**Work instructions:** Within the data below, determine how many lines contain "than" and supply only that figure.

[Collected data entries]
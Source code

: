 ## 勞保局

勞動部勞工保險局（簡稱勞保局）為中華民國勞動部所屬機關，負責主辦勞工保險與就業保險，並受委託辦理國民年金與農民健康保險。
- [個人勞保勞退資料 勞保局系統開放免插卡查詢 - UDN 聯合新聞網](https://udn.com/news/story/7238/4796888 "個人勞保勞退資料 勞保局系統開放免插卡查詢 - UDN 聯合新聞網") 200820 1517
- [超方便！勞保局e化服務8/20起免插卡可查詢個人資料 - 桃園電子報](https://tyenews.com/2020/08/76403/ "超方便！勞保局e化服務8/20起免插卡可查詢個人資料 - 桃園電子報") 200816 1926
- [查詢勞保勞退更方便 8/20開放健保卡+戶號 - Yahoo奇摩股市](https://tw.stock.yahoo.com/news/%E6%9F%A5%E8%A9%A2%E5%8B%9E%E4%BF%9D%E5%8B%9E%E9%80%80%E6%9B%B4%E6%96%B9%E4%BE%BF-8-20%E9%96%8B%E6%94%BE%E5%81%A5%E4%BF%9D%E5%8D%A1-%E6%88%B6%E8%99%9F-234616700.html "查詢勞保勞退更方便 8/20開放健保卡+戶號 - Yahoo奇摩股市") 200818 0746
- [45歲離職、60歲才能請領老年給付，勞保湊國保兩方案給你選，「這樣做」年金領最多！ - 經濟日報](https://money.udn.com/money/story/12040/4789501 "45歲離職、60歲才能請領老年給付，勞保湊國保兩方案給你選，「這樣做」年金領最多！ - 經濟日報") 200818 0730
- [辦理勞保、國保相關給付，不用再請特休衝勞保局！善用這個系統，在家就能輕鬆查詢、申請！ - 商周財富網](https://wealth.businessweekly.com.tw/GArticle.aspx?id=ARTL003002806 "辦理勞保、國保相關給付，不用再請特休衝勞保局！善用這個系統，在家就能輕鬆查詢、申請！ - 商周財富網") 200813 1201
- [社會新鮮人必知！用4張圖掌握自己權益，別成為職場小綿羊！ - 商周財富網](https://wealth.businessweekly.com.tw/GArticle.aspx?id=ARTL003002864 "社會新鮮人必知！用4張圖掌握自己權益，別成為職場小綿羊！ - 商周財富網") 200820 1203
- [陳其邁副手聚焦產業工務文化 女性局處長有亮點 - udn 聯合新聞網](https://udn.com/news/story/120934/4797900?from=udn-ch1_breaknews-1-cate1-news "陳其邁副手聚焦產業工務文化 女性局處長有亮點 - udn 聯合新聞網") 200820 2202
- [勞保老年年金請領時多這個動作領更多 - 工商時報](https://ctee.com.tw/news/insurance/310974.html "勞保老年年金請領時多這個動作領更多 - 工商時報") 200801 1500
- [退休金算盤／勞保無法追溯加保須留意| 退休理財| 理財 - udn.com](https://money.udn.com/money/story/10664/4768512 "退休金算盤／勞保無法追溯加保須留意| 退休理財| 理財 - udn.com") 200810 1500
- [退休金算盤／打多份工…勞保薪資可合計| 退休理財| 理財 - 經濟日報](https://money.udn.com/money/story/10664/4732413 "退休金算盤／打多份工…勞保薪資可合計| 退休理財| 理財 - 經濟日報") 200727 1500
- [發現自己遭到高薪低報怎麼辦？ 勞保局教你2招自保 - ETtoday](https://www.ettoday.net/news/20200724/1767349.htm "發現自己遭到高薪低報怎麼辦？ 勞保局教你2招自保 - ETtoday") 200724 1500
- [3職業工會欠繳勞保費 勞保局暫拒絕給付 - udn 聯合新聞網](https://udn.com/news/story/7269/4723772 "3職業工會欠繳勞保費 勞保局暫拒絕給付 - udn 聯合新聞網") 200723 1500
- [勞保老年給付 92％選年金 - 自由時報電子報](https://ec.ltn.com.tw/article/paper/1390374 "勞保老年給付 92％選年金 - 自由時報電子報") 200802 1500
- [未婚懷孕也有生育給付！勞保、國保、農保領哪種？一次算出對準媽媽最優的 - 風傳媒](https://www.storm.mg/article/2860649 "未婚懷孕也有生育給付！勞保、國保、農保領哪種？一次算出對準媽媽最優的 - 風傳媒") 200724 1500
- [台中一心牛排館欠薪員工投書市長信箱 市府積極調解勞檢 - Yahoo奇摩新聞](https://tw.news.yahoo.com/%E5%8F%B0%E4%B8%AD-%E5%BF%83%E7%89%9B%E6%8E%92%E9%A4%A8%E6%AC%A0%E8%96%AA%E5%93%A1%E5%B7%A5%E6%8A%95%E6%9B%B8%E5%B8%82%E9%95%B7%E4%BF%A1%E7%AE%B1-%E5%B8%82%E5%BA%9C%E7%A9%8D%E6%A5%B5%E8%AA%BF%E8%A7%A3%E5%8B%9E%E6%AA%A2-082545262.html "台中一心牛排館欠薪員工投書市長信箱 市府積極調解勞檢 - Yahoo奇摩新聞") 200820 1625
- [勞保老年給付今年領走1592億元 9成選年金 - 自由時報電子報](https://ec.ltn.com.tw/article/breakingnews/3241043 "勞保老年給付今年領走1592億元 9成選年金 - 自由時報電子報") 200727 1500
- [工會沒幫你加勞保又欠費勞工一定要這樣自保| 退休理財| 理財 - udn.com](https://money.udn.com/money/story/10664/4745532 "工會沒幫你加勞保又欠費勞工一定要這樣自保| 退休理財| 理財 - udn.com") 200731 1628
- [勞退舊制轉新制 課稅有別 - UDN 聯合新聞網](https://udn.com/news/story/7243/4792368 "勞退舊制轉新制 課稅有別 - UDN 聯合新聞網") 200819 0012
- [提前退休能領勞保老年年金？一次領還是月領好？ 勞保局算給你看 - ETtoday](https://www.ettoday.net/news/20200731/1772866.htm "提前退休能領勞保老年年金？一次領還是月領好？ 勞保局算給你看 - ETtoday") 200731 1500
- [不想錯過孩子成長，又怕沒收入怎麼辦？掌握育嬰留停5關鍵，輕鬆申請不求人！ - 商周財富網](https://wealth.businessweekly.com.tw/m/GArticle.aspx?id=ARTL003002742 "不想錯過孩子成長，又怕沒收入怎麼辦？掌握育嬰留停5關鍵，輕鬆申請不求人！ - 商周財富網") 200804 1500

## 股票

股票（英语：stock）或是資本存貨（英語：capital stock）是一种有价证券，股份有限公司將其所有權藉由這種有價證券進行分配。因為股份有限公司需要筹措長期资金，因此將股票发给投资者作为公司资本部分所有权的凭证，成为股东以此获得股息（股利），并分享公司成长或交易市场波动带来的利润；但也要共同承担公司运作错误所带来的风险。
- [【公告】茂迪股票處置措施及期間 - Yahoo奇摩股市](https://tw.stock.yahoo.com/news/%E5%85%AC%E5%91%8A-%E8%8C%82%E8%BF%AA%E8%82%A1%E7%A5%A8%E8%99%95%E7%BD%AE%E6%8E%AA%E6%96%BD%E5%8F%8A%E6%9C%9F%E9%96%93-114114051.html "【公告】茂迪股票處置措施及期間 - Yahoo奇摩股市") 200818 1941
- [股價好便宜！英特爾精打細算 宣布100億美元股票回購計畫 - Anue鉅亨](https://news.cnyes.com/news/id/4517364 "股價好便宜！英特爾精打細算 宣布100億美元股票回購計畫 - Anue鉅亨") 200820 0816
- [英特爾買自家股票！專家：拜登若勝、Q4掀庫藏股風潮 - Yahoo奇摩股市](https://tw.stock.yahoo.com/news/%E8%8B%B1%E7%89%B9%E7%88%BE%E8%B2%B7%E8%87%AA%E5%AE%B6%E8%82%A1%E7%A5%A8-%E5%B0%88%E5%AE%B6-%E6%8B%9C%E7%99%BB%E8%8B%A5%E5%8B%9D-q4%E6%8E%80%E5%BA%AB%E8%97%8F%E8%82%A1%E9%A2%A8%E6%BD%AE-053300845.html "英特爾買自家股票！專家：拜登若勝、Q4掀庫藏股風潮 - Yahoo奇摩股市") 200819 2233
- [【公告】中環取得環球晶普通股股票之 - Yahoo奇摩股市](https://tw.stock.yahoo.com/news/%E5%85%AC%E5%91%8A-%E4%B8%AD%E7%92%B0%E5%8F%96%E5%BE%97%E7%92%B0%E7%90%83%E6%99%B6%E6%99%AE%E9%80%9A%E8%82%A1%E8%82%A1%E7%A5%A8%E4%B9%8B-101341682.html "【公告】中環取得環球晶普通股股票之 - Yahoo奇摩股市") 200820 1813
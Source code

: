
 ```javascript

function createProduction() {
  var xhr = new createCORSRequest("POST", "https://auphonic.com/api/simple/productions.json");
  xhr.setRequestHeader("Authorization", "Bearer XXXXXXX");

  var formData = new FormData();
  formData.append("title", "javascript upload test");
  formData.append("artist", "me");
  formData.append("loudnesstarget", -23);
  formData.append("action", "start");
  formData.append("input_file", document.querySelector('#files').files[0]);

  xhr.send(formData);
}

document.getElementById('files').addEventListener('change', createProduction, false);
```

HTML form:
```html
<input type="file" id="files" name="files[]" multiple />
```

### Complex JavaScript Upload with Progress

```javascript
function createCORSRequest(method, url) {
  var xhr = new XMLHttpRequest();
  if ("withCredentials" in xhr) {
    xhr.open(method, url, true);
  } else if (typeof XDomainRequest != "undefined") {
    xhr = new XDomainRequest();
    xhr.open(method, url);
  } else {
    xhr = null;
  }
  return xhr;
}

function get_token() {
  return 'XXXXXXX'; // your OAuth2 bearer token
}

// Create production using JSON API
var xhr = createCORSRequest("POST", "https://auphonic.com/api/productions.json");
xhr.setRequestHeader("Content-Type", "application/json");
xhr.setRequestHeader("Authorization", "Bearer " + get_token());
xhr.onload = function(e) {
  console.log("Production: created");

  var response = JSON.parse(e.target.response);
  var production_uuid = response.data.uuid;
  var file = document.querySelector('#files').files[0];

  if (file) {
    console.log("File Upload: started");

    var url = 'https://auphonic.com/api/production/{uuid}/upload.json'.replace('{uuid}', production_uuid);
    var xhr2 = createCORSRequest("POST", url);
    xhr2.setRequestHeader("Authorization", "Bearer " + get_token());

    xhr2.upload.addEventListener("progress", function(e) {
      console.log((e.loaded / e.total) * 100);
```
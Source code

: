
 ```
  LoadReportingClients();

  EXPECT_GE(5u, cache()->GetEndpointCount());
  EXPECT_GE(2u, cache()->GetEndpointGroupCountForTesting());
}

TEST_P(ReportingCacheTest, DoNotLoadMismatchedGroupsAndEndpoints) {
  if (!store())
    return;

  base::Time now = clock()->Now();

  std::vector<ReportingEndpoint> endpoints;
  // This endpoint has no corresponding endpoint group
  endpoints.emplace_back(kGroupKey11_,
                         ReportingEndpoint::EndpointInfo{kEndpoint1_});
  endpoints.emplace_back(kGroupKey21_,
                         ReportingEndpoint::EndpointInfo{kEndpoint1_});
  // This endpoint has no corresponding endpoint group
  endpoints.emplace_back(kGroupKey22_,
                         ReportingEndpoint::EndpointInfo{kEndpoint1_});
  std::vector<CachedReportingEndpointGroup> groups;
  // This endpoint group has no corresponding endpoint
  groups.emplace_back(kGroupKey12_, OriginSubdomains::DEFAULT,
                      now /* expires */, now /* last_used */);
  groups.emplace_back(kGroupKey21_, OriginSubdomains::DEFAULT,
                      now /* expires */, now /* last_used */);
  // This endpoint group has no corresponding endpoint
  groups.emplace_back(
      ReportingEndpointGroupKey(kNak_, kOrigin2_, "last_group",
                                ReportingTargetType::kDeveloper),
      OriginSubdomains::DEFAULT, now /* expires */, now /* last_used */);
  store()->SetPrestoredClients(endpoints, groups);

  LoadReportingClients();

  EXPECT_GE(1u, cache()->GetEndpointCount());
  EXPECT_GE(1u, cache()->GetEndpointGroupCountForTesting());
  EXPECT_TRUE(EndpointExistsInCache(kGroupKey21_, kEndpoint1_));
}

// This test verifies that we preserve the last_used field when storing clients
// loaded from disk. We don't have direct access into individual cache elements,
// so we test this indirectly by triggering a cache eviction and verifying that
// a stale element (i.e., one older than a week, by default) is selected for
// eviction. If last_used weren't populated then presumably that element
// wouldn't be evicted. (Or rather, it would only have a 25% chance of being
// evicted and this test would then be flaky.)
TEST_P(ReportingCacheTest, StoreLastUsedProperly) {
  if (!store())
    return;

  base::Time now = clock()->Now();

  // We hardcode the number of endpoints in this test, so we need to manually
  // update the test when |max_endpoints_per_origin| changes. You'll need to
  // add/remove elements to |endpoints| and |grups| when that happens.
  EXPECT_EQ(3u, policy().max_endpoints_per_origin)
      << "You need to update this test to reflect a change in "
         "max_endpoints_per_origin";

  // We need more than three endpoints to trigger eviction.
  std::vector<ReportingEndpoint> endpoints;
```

**Response to the task:** 2